** Given entries follows **
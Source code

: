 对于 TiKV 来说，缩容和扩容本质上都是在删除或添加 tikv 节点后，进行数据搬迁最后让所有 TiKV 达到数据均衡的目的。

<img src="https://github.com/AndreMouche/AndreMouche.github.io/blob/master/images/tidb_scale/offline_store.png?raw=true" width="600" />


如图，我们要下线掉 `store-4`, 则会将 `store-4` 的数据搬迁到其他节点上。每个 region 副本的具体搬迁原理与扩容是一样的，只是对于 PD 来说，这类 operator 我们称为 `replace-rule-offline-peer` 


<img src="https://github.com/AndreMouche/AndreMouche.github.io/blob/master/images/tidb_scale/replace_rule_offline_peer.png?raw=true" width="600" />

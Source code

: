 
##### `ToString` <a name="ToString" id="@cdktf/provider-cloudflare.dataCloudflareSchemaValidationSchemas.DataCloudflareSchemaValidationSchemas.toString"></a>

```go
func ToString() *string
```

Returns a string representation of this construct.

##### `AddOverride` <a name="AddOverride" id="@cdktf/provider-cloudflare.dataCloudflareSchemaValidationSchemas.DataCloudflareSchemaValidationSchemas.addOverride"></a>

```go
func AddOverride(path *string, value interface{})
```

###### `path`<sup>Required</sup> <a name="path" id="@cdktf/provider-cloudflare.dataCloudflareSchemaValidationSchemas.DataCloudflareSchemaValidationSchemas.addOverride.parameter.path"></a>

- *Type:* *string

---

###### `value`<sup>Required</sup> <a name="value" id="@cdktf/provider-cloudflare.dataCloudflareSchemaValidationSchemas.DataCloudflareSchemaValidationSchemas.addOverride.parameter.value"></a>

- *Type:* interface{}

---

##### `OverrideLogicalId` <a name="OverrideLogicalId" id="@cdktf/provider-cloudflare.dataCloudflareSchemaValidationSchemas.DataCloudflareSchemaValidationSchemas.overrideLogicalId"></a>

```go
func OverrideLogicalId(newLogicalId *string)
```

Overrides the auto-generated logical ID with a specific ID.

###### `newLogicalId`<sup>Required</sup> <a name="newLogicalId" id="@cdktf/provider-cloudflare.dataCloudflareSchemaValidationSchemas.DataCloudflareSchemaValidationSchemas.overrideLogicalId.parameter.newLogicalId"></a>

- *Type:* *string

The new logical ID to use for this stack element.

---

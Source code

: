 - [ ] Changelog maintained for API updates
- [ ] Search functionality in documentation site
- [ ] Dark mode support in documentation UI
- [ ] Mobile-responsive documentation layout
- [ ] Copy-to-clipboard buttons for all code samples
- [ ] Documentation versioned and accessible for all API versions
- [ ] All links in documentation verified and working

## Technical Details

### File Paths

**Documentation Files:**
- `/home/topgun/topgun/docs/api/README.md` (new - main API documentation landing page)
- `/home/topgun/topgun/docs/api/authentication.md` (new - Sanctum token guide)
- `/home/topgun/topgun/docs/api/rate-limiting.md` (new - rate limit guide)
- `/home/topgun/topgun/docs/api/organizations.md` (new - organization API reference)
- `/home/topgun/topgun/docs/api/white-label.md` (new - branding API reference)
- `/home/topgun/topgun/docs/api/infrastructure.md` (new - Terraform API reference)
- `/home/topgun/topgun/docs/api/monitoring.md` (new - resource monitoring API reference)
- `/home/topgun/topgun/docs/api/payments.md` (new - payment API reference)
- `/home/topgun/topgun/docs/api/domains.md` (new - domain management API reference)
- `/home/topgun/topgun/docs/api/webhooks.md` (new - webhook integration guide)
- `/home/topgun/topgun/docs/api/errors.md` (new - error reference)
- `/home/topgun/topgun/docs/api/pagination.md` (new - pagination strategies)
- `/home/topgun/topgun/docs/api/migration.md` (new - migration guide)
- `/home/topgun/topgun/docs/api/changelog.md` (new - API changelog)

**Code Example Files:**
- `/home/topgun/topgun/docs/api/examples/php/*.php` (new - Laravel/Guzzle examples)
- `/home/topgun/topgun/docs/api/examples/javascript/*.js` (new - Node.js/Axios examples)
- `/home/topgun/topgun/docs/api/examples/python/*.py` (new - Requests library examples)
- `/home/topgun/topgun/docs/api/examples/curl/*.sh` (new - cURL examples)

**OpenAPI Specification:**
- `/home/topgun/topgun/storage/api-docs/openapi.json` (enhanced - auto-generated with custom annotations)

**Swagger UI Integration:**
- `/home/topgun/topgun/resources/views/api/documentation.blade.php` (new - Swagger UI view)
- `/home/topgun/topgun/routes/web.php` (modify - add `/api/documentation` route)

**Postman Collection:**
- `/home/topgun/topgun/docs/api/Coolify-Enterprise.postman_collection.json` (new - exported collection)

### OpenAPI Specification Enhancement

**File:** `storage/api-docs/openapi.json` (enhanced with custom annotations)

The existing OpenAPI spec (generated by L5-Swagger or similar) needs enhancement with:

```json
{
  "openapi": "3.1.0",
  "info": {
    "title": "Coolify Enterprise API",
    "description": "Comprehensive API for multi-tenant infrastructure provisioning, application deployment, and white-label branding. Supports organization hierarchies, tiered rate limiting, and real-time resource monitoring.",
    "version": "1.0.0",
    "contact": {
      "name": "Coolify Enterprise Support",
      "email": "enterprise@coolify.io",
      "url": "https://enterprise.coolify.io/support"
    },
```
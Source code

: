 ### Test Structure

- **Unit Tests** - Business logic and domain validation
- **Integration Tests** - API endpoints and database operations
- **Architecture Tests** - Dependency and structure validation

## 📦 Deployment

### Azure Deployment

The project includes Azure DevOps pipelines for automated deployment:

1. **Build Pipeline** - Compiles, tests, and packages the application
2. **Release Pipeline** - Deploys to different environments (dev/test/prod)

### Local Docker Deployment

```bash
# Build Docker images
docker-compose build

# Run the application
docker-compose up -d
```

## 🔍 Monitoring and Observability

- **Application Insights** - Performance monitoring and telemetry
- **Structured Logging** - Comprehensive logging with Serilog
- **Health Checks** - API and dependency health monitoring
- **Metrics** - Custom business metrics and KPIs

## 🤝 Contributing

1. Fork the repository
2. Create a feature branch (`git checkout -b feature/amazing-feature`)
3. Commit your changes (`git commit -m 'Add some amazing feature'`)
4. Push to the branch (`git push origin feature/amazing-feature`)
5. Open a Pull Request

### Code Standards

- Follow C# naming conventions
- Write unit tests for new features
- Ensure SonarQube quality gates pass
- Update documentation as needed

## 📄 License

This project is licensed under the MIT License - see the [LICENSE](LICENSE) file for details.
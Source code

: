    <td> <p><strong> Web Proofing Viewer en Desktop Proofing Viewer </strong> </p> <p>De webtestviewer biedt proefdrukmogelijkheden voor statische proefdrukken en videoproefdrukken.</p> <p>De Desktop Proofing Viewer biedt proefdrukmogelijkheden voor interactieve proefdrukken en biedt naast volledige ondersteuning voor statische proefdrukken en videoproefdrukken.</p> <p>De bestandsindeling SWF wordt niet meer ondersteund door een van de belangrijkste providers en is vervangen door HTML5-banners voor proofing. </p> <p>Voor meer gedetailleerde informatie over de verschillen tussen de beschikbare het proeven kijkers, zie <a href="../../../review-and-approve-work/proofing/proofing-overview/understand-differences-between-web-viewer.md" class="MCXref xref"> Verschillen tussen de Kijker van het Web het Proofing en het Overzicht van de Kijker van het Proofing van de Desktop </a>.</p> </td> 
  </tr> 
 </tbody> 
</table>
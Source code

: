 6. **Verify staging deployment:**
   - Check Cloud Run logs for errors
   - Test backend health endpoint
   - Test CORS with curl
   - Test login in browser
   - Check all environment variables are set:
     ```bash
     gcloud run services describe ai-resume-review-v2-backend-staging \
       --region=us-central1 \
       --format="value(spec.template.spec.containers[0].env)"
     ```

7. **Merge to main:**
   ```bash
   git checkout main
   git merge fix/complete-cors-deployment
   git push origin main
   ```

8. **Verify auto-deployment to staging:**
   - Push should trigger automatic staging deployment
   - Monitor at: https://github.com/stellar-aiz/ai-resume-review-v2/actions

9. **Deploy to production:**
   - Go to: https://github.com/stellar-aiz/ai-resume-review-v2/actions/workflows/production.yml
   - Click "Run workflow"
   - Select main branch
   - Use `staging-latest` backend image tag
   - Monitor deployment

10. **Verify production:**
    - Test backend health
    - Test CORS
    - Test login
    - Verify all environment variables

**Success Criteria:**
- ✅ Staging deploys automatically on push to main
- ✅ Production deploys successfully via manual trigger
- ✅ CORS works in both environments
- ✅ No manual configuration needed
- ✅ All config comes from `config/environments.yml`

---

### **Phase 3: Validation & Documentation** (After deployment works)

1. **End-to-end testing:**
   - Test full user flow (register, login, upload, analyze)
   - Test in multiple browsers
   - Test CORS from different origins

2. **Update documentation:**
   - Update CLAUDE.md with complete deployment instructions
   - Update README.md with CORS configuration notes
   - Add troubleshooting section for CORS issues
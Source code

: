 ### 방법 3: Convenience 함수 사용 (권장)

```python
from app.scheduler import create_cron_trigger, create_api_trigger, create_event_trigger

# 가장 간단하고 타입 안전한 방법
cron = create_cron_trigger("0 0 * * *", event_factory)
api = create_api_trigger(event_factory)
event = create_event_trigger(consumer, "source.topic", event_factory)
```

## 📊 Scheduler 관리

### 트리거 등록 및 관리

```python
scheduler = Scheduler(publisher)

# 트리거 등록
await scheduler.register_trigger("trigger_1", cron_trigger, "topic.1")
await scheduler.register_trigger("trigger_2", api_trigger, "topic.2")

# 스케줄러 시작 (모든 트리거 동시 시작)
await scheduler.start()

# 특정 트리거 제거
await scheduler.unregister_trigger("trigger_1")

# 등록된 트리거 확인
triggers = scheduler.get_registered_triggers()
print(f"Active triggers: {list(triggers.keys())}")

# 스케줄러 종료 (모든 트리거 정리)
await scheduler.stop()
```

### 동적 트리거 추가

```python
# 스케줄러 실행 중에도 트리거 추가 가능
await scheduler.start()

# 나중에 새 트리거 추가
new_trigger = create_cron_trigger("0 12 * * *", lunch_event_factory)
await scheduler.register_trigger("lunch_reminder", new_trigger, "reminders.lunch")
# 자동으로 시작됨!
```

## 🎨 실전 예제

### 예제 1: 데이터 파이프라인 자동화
** End of Given entries **
Starting at the first line of the data above, please restate word for word every line up to and including the one that holds "的数据搬迁到其他节点上。每个 region 副本的具体搬迁原理与扩容是一样的，只是对于", and add nothing else.

Source code

: 对于 TiKV 来说，缩容和扩容本质上都是在删除或添加 tikv 节点后，进行数据搬迁最后让所有 TiKV 达到数据均衡的目的。

<img src="https://github.com/AndreMouche/AndreMouche.github.io/blob/master/images/tidb_scale/offline_store.png?raw=true" width="600" />


如图，我们要下线掉 `store-4`, 则会将 `store-4` 的数据搬迁到其他节点上。每个 region 副本的具体搬迁原理与扩容是一样的，只是对于 PD 来说，这类 operator 我们称为 `replace-rule-offline-peer` 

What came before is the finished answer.